#### ACTIVITY
Output exactly the lines that run from the start of the records to the line with "### 👩‍💻 Programming & Scripting Languages", counting both ends, and skip the pictures.

[Dataset items]
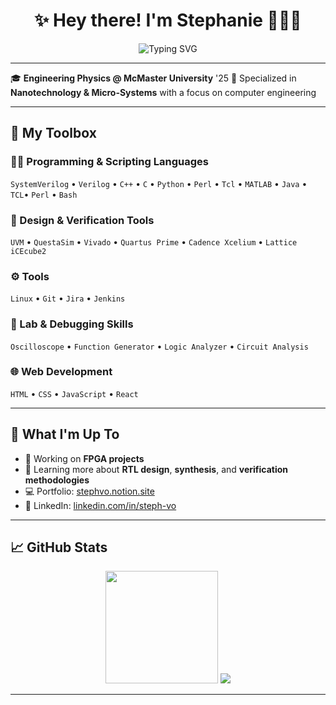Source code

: <h1 align="center">✨ Hey there! I'm Stephanie 👩‍💻💫</h1>

<p align="center">
  <img src="https://readme-typing-svg.herokuapp.com?font=Fira+Code&duration=3000&pause=1000&color=F76A9E&center=true&width=435&lines=Engineering+Physics+Graduate+%F0%9F%92%BB;FPGA+%26+Embedded+Systems+Developer;Physics+Enthusiast!" alt="Typing SVG" />
</p>

---

🎓 **Engineering Physics @ McMaster University** '25
🔬 Specialized in **Nanotechnology & Micro-Systems** with a focus on computer engineering</br>

---

## 🧰 My Toolbox

### 👩‍💻 Programming & Scripting Languages  
`SystemVerilog` • `Verilog` • `C++` • `C` • `Python` • `Perl` • `Tcl` • `MATLAB` • `Java` • `TCL`• `Perl` • `Bash`

### 🔧 Design & Verification Tools
`UVM` • `QuestaSim` • `Vivado` • `Quartus Prime` • `Cadence Xcelium` • `Lattice iCEcube2`

### ⚙️ Tools
`Linux` • `Git` • `Jira` • `Jenkins`

### 🧪 Lab & Debugging Skills
`Oscilloscope` • `Function Generator` • `Logic Analyzer` • `Circuit Analysis`

### 🌐 Web Development
`HTML` • `CSS` • `JavaScript` • `React`

---

## 🌟 What I'm Up To

- 🔭 Working on **FPGA projects**
- 🧪 Learning more about **RTL design**, **synthesis**, and **verification methodologies**
- 💻 Portfolio: [stephvo.notion.site](https://stephvo.notion.site/Hi-I-m-Stephanie-Vo-1e9cfa89fac280079c0fcdd9256ac257)
- 💼 LinkedIn: [linkedin.com/in/steph-vo](https://www.linkedin.com/in/steph-vo)

---

## 📈 GitHub Stats

<div align="center">
  <img src="https://github-readme-stats.vercel.app/api?username=stephanie-vo&show_icons=true&theme=omni&hide_border=true&border_radius=12" height="180px"/>
  <img src="https://github-readme-stats.vercel.app/api/top-langs/?username=stephanie-vo&layout=compact&theme=omni&hide_border=true&border_radius=12"/>
</div>

---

#### RESULT FOR THIS EXERCISE
Source code

: <h1 align="center">✨ Hey there! I'm Stephanie 👩‍💻💫</h1>

<p align="center">
  <img src="https://readme-typing-svg.herokuapp.com?font=Fira+Code&duration=3000&pause=1000&color=F76A9E&center=true&width=435&lines=Engineering+Physics+Graduate+%F0%9F%92%BB;FPGA+%26+Embedded+Systems+Developer;Physics+Enthusiast!" alt="Typing SVG" />
</p>

---

🎓 **Engineering Physics @ McMaster University** '25
🔬 Specialized in **Nanotechnology & Micro-Systems** with a focus on computer engineering</br>

---

## 🧰 My Toolbox

### 👩‍💻 Programming & Scripting Languages  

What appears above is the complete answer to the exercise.